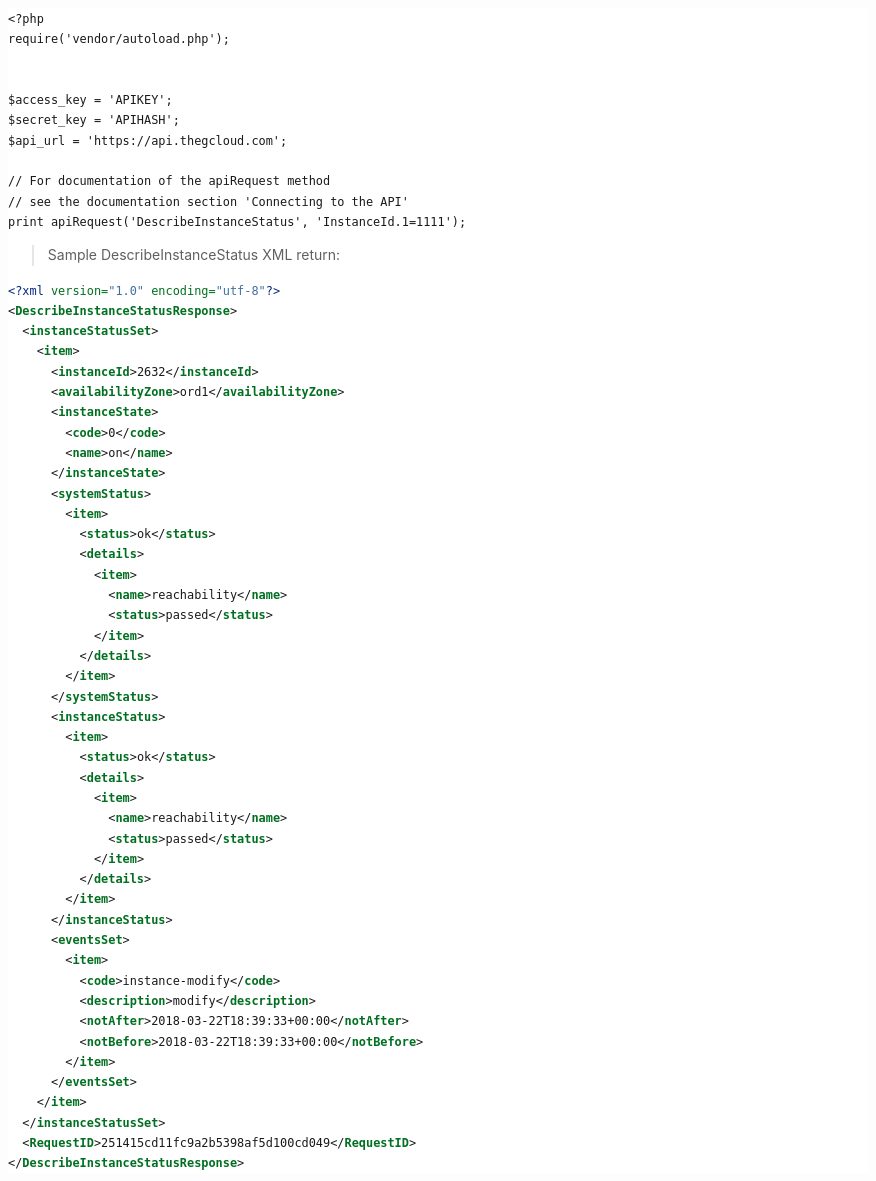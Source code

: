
 ```php--raw
<?php
require('vendor/autoload.php');


$access_key = 'APIKEY';
$secret_key = 'APIHASH';
$api_url = 'https://api.thegcloud.com';

// For documentation of the apiRequest method 
// see the documentation section 'Connecting to the API'
print apiRequest('DescribeInstanceStatus', 'InstanceId.1=1111');

```

> Sample DescribeInstanceStatus XML return:

```xml
<?xml version="1.0" encoding="utf-8"?>
<DescribeInstanceStatusResponse>
  <instanceStatusSet>
    <item>
      <instanceId>2632</instanceId>
      <availabilityZone>ord1</availabilityZone>
      <instanceState>
        <code>0</code>
        <name>on</name>
      </instanceState>
      <systemStatus>
        <item>
          <status>ok</status>
          <details>
            <item>
              <name>reachability</name>
              <status>passed</status>
            </item>
          </details>
        </item>
      </systemStatus>
      <instanceStatus>
        <item>
          <status>ok</status>
          <details>
            <item>
              <name>reachability</name>
              <status>passed</status>
            </item>
          </details>
        </item>
      </instanceStatus>
      <eventsSet>
        <item>
          <code>instance-modify</code>
          <description>modify</description>
          <notAfter>2018-03-22T18:39:33+00:00</notAfter>
          <notBefore>2018-03-22T18:39:33+00:00</notBefore>
        </item>
      </eventsSet>
    </item>
  </instanceStatusSet>
  <RequestID>251415cd11fc9a2b5398af5d100cd049</RequestID>
</DescribeInstanceStatusResponse>
```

→ ASSIGNED TASK
What is needed is an exact transcription of every entry, minus the pictures.

→ RESULT FOR THIS TASK
Source code

:
 ```php--raw
<?php
require('vendor/autoload.php');


$access_key = 'APIKEY';
$secret_key = 'APIHASH';
$api_url = 'https://api.thegcloud.com';

// For documentation of the apiRequest method 
// see the documentation section 'Connecting to the API'
print apiRequest('DescribeInstanceStatus', 'InstanceId.1=1111');

```

> Sample DescribeInstanceStatus XML return:

```xml
<?xml version="1.0" encoding="utf-8"?>
<DescribeInstanceStatusResponse>
  <instanceStatusSet>
    <item>
      <instanceId>2632</instanceId>
      <availabilityZone>ord1</availabilityZone>
      <instanceState>
        <code>0</code>
        <name>on</name>
      </instanceState>
      <systemStatus>
        <item>
          <status>ok</status>
          <details>
            <item>
              <name>reachability</name>
              <status>passed</status>
            </item>
          </details>
        </item>
      </systemStatus>
      <instanceStatus>
        <item>
          <status>ok</status>
          <details>
            <item>
              <name>reachability</name>
              <status>passed</status>
            </item>
          </details>
        </item>
      </instanceStatus>
      <eventsSet>
        <item>
          <code>instance-modify</code>
          <description>modify</description>
          <notAfter>2018-03-22T18:39:33+00:00</notAfter>
          <notBefore>2018-03-22T18:39:33+00:00</notBefore>
        </item>
      </eventsSet>
    </item>
  </instanceStatusSet>
  <RequestID>251415cd11fc9a2b5398af5d100cd049</RequestID>
</DescribeInstanceStatusResponse>
```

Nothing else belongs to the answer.